(Data provided Opens)

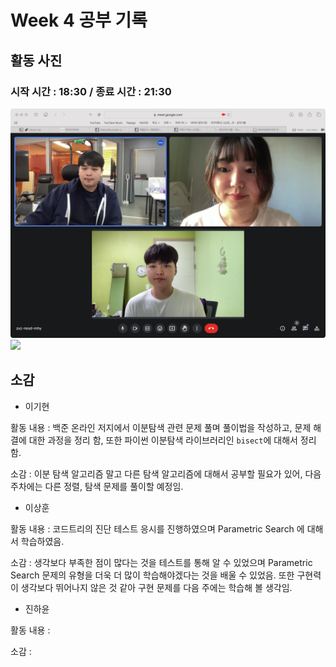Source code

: # Week 4 공부 기록

## 활동 사진

### 시작 시간 : 18:30 / 종료 시간 : 21:30
<img src="Week4_record1.png">
<img src="Week4_record2.png">

## 소감

+ 이기현

활동 내용 : 백준 온라인 저지에서 이분탐색 관련 문제 풀며 풀이법을 작성하고, 문제 해결에 대한 과정을 정리 함, 또한 파이썬 이분탐색 라이브러리인 `bisect`에 대해서 정리함. 

소감 : 이분 탐색 알고리즘 말고 다른 탐색 알고리즘에 대해서 공부할 필요가 있어, 다음 주차에는 다른 정렬, 탐색 문제를 풀이할 예정임. 

+ 이상훈

활동 내용 : 코드트리의 진단 테스트 응시를 진행하였으며 Parametric Search 에 대해서 학습하였음.

소감 : 생각보다 부족한 점이 많다는 것을 테스트를 통해 알 수 있었으며 Parametric Search 문제의 유형을 더욱 더 많이 학습해야겠다는 것을 배울 수 있었음. 또한 구현력이 생각보다 뛰어나지 않은 것 같아 구현 문제를 다음 주에는 학습해 볼 생각임.

+ 진하윤

활동 내용 : 

소감 : 
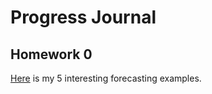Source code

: 
# Progress Journal


## Homework 0




[Here](https://htmlpreview.github.io/?https://github.com/BU-IE-360/spring20-miraymatur/blob/master/files/homework_0.html) is my 5 interesting forecasting examples.
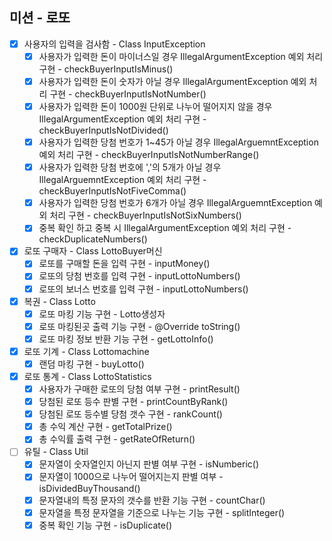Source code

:미션 - 로또
-

- [x] 사용자의 입력을 검사함 - Class InputException
  - [x] 사용자가 입력한 돈이 마이너스일 경우 IllegalArgumentException 예외 처리 구현 - checkBuyerInputIsMinus()
  - [x] 사용자가 입력한 돈이 숫자가 아닐 경우 IllegalArgumentException 예외 처리 구현 - checkBuyerInputIsNotNumber()
  - [x] 사용자가 입력한 돈이 1000원 단위로 나누어 떨어지지 않을 경우 IllegalArgumentException 예외 처리 구현 - checkBuyerInputIsNotDivided()
  - [x] 사용자가 입력한 당첨 번호가 1~45가 아닐 경우 IllegalArguemntException 예외 처리 구현 - checkBuyerInputIsNotNumberRange()
  - [x] 사용자가 입력한 당첨 번호에 ','의 5개가 아닐 경우 IllegalArguemntException 예외 처리 구현 - checkBuyerInputIsNotFiveComma()
  - [x] 사용자가 입력한 당첨 번호가 6개가 아닐 경우 IllegalArguemntException 예외 처리 구현 - checkBuyerInputIsNotSixNumbers()
  - [x] 중복 확인 하고 중복 시 IllegalArgumentException 예외 처리 구현 - checkDuplicateNumbers()

- [x] 로또 구매자 - Class LottoBuyer머신
  - [x] 로또를 구매할 돈을 입력 구현 - inputMoney()
  - [x] 로또의 당첨 번호를 입력 구현 - inputLottoNumbers()
  - [x] 로또의 보너스 번호를 입력 구현 - inputLottoNumbers()

- [x] 복권 - Class Lotto
  - [x] 로또 마킹 기능 구현 - Lotto생성자
  - [x] 로또 마킹된곳 출력 기능 구현 - @Override toString() 
  - [x] 로또 마킹 정보 반환 기능 구현 - getLottoInfo()

-[x] 로또 기계 - Class Lottomachine
  - [x] 랜덤 마킹 구현 - buyLotto()

-[x] 로또 통계 - Class LottoStatistics
  - [x] 사용자가 구매한 로또의 당첨 여부 구현 - printResult()
  - [x] 당첨된 로또 등수 판별 구현 - printCountByRank()
  - [x] 당첨된 로또 등수별 당첨 갯수 구현 - rankCount()
  - [x] 총 수익 계산 구현 - getTotalPrize()
  - [x] 총 수익률 출력 구현 - getRateOfReturn()

-[ ] 유틸 - Class Util
  - [x] 문자열이 숫자열인지 아닌지 판별 여부 구현 - isNumberic()
  - [x] 문자열이 1000으로 나누어 떨어지는지 판별 여부 - isDividedBuyThousand()
  - [x] 문자열내의 특정 문자의 갯수를 반환 기능 구현 - countChar()
  - [x] 문자열을 특정 문자열을 기준으로 나누는 기능 구현 - splitInteger()
  - [x] 중복 확인 기능 구현 - isDuplicate()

(Data provided Closes)

_Task directions:_ The output is the lines from the start of the data above through the line containing "활동 내용 : 백준 온라인", unchanged, with any picture left out.

_Finished task:_
Source code

: # Week 4 공부 기록

## 활동 사진

### 시작 시간 : 18:30 / 종료 시간 : 21:30
<img src="Week4_record1.png">
<img src="Week4_record2.png">

## 소감

+ 이기현

활동 내용 : 백준 온라인 저지에서 이분탐색 관련 문제 풀며 풀이법을 작성하고, 문제 해결에 대한 과정을 정리 함, 또한 파이썬 이분탐색 라이브러리인 `bisect`에 대해서 정리함. 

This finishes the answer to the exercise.